(Dataset records)
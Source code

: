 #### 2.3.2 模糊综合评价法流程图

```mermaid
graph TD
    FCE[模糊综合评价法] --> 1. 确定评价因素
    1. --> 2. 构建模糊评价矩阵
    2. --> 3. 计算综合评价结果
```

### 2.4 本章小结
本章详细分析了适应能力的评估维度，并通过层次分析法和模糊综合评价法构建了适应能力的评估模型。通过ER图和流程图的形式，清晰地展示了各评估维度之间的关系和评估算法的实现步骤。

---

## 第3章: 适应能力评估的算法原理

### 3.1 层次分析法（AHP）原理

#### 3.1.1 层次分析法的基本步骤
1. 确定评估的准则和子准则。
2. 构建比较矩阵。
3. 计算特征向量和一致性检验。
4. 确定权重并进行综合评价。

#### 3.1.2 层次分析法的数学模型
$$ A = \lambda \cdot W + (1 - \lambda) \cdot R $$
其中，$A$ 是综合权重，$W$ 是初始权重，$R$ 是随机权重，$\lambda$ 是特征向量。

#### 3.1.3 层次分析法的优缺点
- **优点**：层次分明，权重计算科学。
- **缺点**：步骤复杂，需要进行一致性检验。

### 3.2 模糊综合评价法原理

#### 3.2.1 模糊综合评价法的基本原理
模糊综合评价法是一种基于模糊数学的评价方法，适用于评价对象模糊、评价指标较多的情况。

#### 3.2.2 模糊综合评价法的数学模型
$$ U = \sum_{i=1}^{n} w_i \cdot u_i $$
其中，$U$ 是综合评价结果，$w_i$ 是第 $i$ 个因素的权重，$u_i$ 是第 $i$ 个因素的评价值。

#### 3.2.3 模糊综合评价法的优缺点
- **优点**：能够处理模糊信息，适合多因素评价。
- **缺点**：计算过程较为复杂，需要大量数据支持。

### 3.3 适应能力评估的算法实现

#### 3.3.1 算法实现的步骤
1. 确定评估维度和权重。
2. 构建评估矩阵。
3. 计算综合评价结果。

==

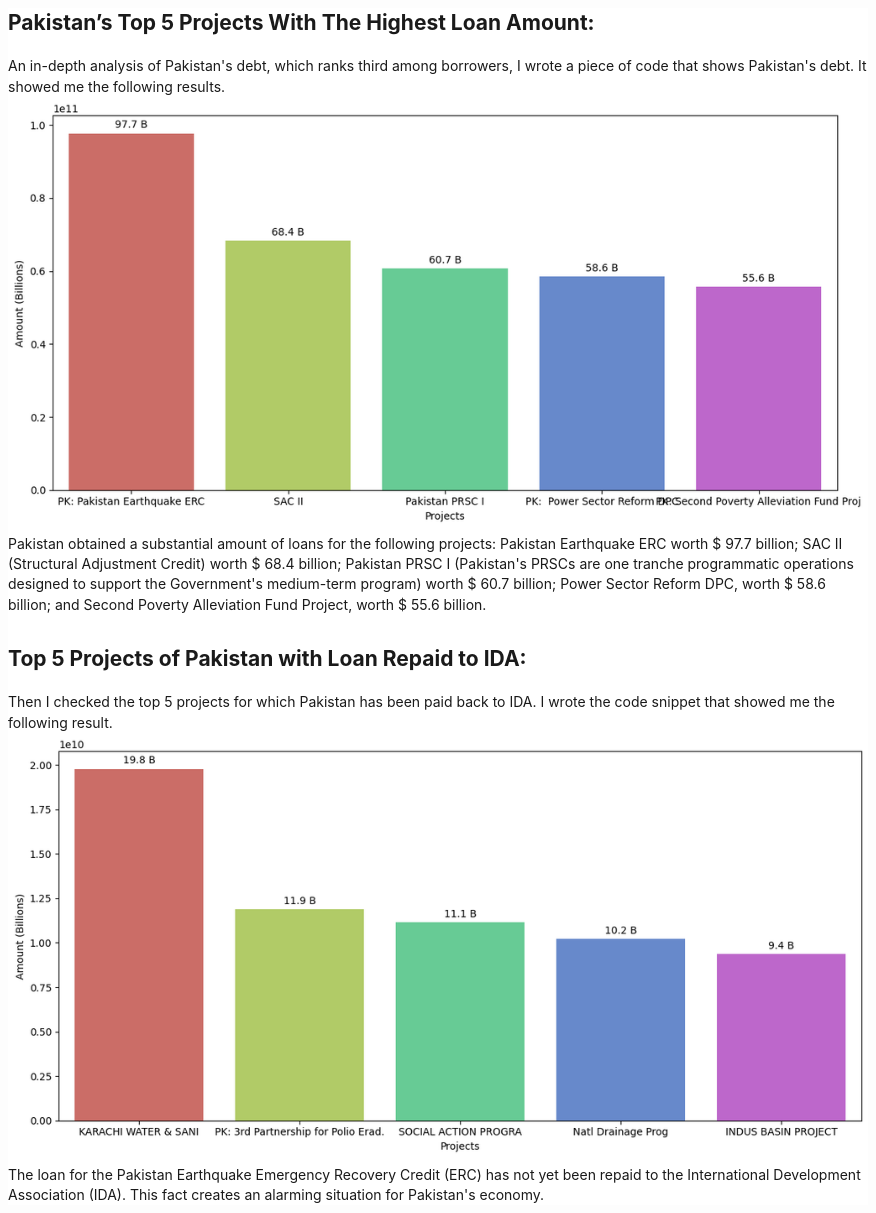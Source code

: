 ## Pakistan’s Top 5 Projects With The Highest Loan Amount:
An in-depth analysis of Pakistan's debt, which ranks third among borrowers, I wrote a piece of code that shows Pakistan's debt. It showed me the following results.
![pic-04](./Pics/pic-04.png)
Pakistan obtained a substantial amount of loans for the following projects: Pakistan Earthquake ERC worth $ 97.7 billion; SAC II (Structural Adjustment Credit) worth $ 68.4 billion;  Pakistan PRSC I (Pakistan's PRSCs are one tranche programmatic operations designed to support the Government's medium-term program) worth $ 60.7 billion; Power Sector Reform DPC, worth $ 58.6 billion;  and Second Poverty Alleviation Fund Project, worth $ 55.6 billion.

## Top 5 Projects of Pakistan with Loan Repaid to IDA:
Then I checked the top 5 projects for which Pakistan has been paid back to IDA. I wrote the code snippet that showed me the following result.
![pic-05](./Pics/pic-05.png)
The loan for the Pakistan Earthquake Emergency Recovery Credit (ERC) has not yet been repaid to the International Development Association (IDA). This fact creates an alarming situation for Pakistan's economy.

About this task: Start with the line above that contains "其中，$A$ 是综合权重，$W$ 是初始权重，$R$" and end with the line that contains "w_i \cdot u_i $$". Write out those lines exactly, and only those.

Solution to this task:
其中，$A$ 是综合权重，$W$ 是初始权重，$R$ 是随机权重，$\lambda$ 是特征向量。

#### 3.1.3 层次分析法的优缺点
- **优点**：层次分明，权重计算科学。
- **缺点**：步骤复杂，需要进行一致性检验。

### 3.2 模糊综合评价法原理

#### 3.2.1 模糊综合评价法的基本原理
模糊综合评价法是一种基于模糊数学的评价方法，适用于评价对象模糊、评价指标较多的情况。

#### 3.2.2 模糊综合评价法的数学模型
$$ U = \sum_{i=1}^{n} w_i \cdot u_i $$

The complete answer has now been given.